原則の二: 会社メンバー全体の利益を優先し、適切な目的で権限を行使する
会社の取締役は権限を行使する際に、「適切な目的」を持っている必要があります。つまり、取締役の権力行使の目的は、許可された目的と異なることができません。取締役の権限を行使する基本的又は主な目的は、会社の利益のためです。基本的な動機が他の理由(1人又は複数の取締役に利益を供与し、会社の支配権を取得することなど)であることが判明した場合、取締役の権限は剥奪されます。取締役はその職務を誠実に遂行しますが、取締役の役割にも違反します。

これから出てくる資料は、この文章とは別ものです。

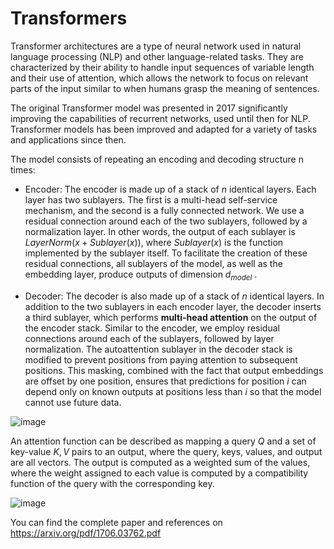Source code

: # Transformers

Transformer architectures are a type of neural network used in natural language processing (NLP) and other language-related tasks. They are characterized by their ability to handle input sequences of variable length and their use of attention, which allows the network to focus on relevant parts of the input similar to when humans grasp the meaning of sentences. 

The original Transformer model was presented in 2017 significantly improving the capabilities of recurrent networks, used until then for NLP. Transformer models has been improved and adapted for a variety of tasks and applications since then. 

The model consists of repeating an encoding and decoding structure n times:

- Encoder: The encoder is made up of a stack of $n$ identical layers. Each layer has two sublayers. The first is a multi-head self-service mechanism, and the second is a fully connected network.
  We use a residual connection around each of the two sublayers, followed by a normalization layer. In other words, the output of each sublayer is $LayerNorm(x + Sublayer(x))$, where $Sublayer(x)$ is the function implemented by the sublayer itself. To facilitate the creation of these residual connections, all sublayers of the model, as well as the embedding layer, produce outputs of dimension $d_{model}$ .
  
- Decoder: The decoder is also made up of a stack of $n$ identical layers. In addition to the two sublayers in each encoder layer, the decoder inserts a third sublayer, which performs **multi-head attention** on the output of the encoder stack. Similar to the encoder, we employ residual connections around each of the sublayers, followed by layer normalization. 
  The autoattention sublayer in the decoder stack is modified to prevent positions from paying attention to subsequent positions. This masking, combined with the fact that output embeddings are offset by one position, ensures that predictions for position $i$ can depend only on known outputs at positions less than $i$ so that the model cannot use future data.
  
![image](https://user-images.githubusercontent.com/114246096/212961994-f311712b-3448-4967-9197-1167e1b15e02.png)


An attention function can be described as mapping a query $Q$ and a set of key-value $K, V$ pairs to an output, where the query, keys, values, and output are all vectors. The output is computed as a weighted sum of the values, where the weight assigned to each value is computed by a compatibility function of the query with the corresponding key.

![image](https://user-images.githubusercontent.com/114246096/212970402-ee348458-cb5f-4183-bc21-de9c2185bf85.png)






You can find the complete paper and references on https://arxiv.org/pdf/1706.03762.pdf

原則の三: 正式な許可を取得しない限り、権限を委譲できず、且つ独自で判断する責任がある
会社の定款大綱及び細則又は決議によって承認されない限り、会社の取締役はその権限を委譲することができません。会社の取締役は権利行使について独自で判断しなければなりません。
原則の四: 十分な注意、スキル、努力をもって行動する責任がある
『会社条例』(第622章)第465条により、会社の取締役は十分な注意、スキル、努力をもって行動する必要があります。「十分な注意、スキル、努力をもって行動する」とは、以下のものを指します。
1. 合理的な範囲内で、全ての者が会社の取締役の権限を行使する際に、当該者は一程度の知識、スキル及び経験を有すること。 及び
2. 取締役は自身が一程度の知識、スキル及び経験を有すること。
原則の五: 個人の利益と会社の利益との相反を回避する責任がある
会社の取締役は、会社と利益が相反する行為を制限しています。
原則の六: 法律に該当しない限り、利益相反取引を行わない責任がある
会社の取締役が取引に関して大きな利益を持ち、取引相手が会社である場合、その取締役は当該責任を履行しなければなりません。会社の取締役が当該責任を履行しない場合、取締役の権限を行使する間、その取引を許可、促進又は承認することができません。また、取締役は法律を遵守しない限り、会社と取引できません。
法律により、取締役が取引におけるその利益の範囲及び性質を開示する必要があります。場合によっては、会社の定款に、取引をしようとする前にメンバー又は取締役の承認を取得する必要がある条例が含むことができます。取締役は、所定の範囲に従って関連する利益を開示しなければなりません。適切な状況では、他のメンバー又は取締役からの承認は必要です。
原則の七: 取締役の権限を利用して不当な利益を貪ることができない
会社の取締役は、取締役の権限を(直接的または間接的に)利用して自分又は他人のために不当な利益を貪ったり、会社の利益を犠牲して利益を貪ったりすることができません。
原則の八: 承認を取得しない前に会社の資産又は資料を使用することができない
会社の取締役は、会社の資産もしくは資料、又は取締役の職務から得たビジネスチャンスを勝手に使用することができません。但し、株主総会で利益関係を開示し、会社の同意を得た場合は使用できます。
原則の九: 第三者からの取締役の地位が与える個人的な利益を受け入れない責任がある
会社の取締役又は元取締役は、その権限又は取締役の権限行使により得る報酬にかかわらず、第三者からの利益を受け入れることができません。但し、会社からの利益、会社が決議を可決して許可した利益、及び業務執行取締役の地位から得られる付随的な利益の場合は例外とします。
原則の十: 会社の定款大綱、定款細則及び決議に従う義務がある
会社の取締役は、会社の定款に従って行動し、会社の定款により行われた決議に従わなければなりません。
原則の十一:会計記録を適当に保存する責任がある
会社の取締役は、会社の資料が会社の取引を表示及び説明できるために、全ての合理的な措置を講じ、会計記録を適当に保存し、且つ正確に会社の財務資料を開示する必要があります。不正取引の規定(『会社(清算及び雑則条文)条例』(第32章)第275条)の違反を回避するために、会社の取締役は会社が債務を支払うことができないことを存じる際に、会社が借款をさらに受けることを承認することができません。